→ **Description of the task**: Report back each line of the records that contains the string "following".

→ **Exercise data**:
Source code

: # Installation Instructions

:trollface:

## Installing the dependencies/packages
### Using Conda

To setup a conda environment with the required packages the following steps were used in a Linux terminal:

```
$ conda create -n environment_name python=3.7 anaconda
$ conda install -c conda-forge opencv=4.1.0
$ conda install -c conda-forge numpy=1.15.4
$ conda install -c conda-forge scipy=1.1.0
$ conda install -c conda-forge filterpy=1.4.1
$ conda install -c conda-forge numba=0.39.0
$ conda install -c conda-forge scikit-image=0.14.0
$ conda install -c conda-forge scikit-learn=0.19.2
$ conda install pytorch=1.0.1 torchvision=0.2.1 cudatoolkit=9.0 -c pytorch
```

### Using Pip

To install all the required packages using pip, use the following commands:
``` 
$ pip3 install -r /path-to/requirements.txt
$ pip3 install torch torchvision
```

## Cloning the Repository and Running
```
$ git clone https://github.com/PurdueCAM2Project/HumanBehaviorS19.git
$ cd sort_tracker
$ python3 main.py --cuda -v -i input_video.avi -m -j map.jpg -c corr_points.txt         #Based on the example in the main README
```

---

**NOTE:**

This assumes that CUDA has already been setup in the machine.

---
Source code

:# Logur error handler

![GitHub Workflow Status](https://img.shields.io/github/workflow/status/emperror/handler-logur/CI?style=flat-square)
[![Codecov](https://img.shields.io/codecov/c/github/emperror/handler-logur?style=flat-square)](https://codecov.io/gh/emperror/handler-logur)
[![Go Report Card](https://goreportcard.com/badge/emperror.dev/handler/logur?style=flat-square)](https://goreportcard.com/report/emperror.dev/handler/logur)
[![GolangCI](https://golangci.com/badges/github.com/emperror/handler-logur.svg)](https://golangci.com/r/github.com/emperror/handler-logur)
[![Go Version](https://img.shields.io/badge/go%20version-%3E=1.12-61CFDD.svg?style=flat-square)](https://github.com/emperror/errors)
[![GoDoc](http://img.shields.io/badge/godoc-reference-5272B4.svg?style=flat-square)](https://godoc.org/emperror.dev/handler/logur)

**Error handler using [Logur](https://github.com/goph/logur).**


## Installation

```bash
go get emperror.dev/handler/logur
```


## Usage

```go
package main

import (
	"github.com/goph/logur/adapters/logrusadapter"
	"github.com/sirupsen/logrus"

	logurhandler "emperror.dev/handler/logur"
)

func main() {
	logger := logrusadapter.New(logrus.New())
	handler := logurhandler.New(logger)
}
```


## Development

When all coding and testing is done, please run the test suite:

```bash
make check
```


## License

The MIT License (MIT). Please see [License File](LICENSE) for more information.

→ **Solution to this task**:
To setup a conda environment with the required packages the following steps were used in a Linux terminal:
To install all the required packages using pip, use the following commands:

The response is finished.